Stored data entries:
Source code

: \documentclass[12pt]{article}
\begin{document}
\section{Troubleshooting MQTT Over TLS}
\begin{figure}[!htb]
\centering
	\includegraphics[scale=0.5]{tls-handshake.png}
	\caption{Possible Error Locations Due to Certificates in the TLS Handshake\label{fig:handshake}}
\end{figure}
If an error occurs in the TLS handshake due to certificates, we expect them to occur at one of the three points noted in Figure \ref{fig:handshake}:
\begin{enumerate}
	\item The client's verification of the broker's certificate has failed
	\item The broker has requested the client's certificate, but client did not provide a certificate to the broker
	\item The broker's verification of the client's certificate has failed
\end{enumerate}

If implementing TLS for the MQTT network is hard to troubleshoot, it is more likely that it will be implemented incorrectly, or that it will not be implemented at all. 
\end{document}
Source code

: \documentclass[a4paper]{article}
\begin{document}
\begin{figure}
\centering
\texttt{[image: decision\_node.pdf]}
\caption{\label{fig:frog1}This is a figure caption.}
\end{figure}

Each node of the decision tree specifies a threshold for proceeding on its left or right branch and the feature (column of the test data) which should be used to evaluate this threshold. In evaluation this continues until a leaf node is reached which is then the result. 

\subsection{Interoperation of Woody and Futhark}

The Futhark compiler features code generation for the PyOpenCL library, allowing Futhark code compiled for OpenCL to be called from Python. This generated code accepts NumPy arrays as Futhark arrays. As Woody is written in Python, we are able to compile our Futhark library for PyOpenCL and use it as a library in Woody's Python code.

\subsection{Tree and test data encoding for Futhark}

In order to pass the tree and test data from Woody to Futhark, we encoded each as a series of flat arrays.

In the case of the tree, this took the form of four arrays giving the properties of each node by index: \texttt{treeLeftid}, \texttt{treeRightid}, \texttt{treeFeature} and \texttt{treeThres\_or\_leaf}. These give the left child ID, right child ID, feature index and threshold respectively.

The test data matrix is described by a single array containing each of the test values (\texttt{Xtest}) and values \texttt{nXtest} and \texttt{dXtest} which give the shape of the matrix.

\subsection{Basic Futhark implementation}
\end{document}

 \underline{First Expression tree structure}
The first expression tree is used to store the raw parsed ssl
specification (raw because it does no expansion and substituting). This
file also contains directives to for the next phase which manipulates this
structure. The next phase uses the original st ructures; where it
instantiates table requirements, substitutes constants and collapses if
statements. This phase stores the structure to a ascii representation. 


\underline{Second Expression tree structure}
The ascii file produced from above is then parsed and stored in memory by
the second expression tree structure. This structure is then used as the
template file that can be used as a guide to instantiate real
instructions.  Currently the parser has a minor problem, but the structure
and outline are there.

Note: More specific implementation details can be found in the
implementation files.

Activity
Each record is to be given again in full, exactly as it reads.

Solution for this problem
Source code

: \documentclass[12pt]{article}
\begin{document}
\section{Troubleshooting MQTT Over TLS}
\begin{figure}[!htb]
\centering
	\includegraphics[scale=0.5]{tls-handshake.png}
	\caption{Possible Error Locations Due to Certificates in the TLS Handshake\label{fig:handshake}}
\end{figure}
If an error occurs in the TLS handshake due to certificates, we expect them to occur at one of the three points noted in Figure \ref{fig:handshake}:
\begin{enumerate}
	\item The client's verification of the broker's certificate has failed
	\item The broker has requested the client's certificate, but client did not provide a certificate to the broker
	\item The broker's verification of the client's certificate has failed
\end{enumerate}

If implementing TLS for the MQTT network is hard to troubleshoot, it is more likely that it will be implemented incorrectly, or that it will not be implemented at all. 
\end{document}
Source code

: \documentclass[a4paper]{article}
\begin{document}
\begin{figure}
\centering
\texttt{[image: decision\_node.pdf]}
\caption{\label{fig:frog1}This is a figure caption.}
\end{figure}

Each node of the decision tree specifies a threshold for proceeding on its left or right branch and the feature (column of the test data) which should be used to evaluate this threshold. In evaluation this continues until a leaf node is reached which is then the result. 

\subsection{Interoperation of Woody and Futhark}

The Futhark compiler features code generation for the PyOpenCL library, allowing Futhark code compiled for OpenCL to be called from Python. This generated code accepts NumPy arrays as Futhark arrays. As Woody is written in Python, we are able to compile our Futhark library for PyOpenCL and use it as a library in Woody's Python code.

\subsection{Tree and test data encoding for Futhark}

In order to pass the tree and test data from Woody to Futhark, we encoded each as a series of flat arrays.

In the case of the tree, this took the form of four arrays giving the properties of each node by index: \texttt{treeLeftid}, \texttt{treeRightid}, \texttt{treeFeature} and \texttt{treeThres\_or\_leaf}. These give the left child ID, right child ID, feature index and threshold respectively.

The test data matrix is described by a single array containing each of the test values (\texttt{Xtest}) and values \texttt{nXtest} and \texttt{dXtest} which give the shape of the matrix.

\subsection{Basic Futhark implementation}
\end{document}

 \underline{First Expression tree structure}
The first expression tree is used to store the raw parsed ssl
specification (raw because it does no expansion and substituting). This
file also contains directives to for the next phase which manipulates this
structure. The next phase uses the original st ructures; where it
instantiates table requirements, substitutes constants and collapses if
statements. This phase stores the structure to a ascii representation. 


\underline{Second Expression tree structure}
The ascii file produced from above is then parsed and stored in memory by
the second expression tree structure. This structure is then used as the
template file that can be used as a guide to instantiate real
instructions.  Currently the parser has a minor problem, but the structure
and outline are there.

Note: More specific implementation details can be found in the
implementation files.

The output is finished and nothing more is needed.